Julius si muove nelle geografie newyorchesi senza il piglio dei grandi narratori di viaggio ma con uno sguardo pacato, quasi silenzioso, nel quale la descrizione di ciò che vede assume con approssimazioni e approfondimenti successivi il senso più profondo. Incontra le alterità culturali, nota il diverso stile di vita dei neri, dei bianchi, dei numerosi altri popoli che compongono la metropoli, ma non ha voglia di riferirsi ad alcuna istanza di appartenenza, non è dell’umore per sopportare gente che pretende qualcosa da lui, fosse anche una semplice constatazione o tantomeno un giudizio.

Tuttavia incontra le numerose fenomenologie del sopruso, i tentativi di discriminazione, ma li elude sistematicamente, proseguendo il suo viaggio come un osservatore non partecipante, come un antropologo urbano che va scavando nelle pieghe della città. Registra i segmenti dell’universo metropolitano restando impermeabile ad essi. Della sua vita il lettore conosce poco, rimane un mistero perfino un suo viaggio a Bruxelles, dove aveva già vissuto.

Il romanzo presenta aspetti sorprendenti ma lascia una delusione di fondo generata da una certa, forse deliberata reticenza a prendere posizione. Di Julius si sa che è uno studente di psichiatria ma proprio per questo appare stranamente distaccato dal suo passato, sottraendosi dal narrare aspetti cruciali della sua giovinezza in Nigeria. Preferisce ascoltare le numerose storie di vita che gli raccontano le persone che incontra, prevalentemente di notte. Alcuni personaggi sono descritti con profondità di sguardo, notevole è il ritratto di un ex professore che soffre di cancro e quello di un anziano dottore belga che incontra in un volo diretto in Europa. Altri incontri con sconosciuti sono caratterizzati da un tono surreale, quasi sognante, come se rappresentassero delle proiezioni di quel senso di spaesamento che è evidente in molti passaggi del libro.

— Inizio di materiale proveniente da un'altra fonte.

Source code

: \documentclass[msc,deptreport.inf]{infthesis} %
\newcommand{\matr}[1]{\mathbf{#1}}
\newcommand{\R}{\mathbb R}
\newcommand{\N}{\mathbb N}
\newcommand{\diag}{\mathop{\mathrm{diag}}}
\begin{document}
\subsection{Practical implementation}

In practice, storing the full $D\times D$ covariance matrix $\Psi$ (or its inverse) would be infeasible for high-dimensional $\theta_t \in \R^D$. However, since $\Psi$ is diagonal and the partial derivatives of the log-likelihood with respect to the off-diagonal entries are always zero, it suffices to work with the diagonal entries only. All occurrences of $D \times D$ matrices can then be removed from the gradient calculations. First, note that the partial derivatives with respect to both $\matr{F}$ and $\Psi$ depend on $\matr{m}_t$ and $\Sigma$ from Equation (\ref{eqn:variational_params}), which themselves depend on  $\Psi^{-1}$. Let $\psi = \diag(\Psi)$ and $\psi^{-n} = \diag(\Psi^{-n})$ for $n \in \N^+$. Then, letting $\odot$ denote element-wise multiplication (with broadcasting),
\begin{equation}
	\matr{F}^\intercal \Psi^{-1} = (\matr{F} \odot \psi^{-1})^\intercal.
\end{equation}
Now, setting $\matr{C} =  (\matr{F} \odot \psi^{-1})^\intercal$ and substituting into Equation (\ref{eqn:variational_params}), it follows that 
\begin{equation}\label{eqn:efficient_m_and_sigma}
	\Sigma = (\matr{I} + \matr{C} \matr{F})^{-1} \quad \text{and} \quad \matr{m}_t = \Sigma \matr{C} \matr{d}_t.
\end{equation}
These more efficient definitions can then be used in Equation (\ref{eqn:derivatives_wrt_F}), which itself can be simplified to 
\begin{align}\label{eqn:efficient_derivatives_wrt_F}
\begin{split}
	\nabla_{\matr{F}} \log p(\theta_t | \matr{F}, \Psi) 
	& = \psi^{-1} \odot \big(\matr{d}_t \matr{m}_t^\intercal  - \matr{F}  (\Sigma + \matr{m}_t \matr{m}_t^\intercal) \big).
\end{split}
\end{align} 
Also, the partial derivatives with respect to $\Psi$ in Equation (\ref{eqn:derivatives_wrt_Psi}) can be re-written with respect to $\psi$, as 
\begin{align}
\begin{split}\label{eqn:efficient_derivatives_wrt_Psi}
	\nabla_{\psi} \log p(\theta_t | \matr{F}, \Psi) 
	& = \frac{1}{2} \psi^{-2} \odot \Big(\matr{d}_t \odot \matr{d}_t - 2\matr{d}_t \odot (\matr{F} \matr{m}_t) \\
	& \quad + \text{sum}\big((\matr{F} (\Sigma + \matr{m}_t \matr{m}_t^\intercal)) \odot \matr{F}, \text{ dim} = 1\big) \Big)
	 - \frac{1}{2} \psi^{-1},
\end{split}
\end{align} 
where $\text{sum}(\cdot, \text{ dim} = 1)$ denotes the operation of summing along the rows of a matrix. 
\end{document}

La New York di Cole viene descritta senza grandi proclami né rilevanti osservazioni. Scrittore, fotografo, storico, cresciuto in Nigeria e arrivato negli Stati Uniti nel 1992, riferisce con apparente casualità di una città abitata da immigrati provenienti da ogni latitudine: nigeriani, keniani, libanesi, haitiani, cinesi e altri ancora, tutti venuti per sfuggire alla morsa della propria storia e per inseguire la loro versione del sogno americano. Un sogno verso il quale Cole non mostra particolari entusiasmi. Così come appare dal tono di questo brano: «E così quando lo scorso autunno avevo cominciato a fare le mie passeggiate serali, mi ero reso conto che Morningside Heights è un buon punto di partenza per esplorare la città. La stradina che scende dalla cattedrale di Saint John the Divine e attraversa Morningside Park è a un quarto d’ora da Central Park. Nella direzione opposta, andando verso ovest, Sakura Park è a dieci minuti, mentre a nord si arriva ad Harlem costeggiando l’Hudson, anche se il traffico al di là degli alberi copre il rumore del fiume. Quelle camminate, un contrappunto alla frenesia delle giornate in ospedale, pian piano si erano allungate, portandomi sempre più lontano, tanto che a volte, di notte, dovevo tornare a casa in metropolitana. È così che, all’inizio dell’ultimo anno di specializzazione in psichiatria, New York si era fatta strada nella mia vita passo dopo passo». Così quasi per caso.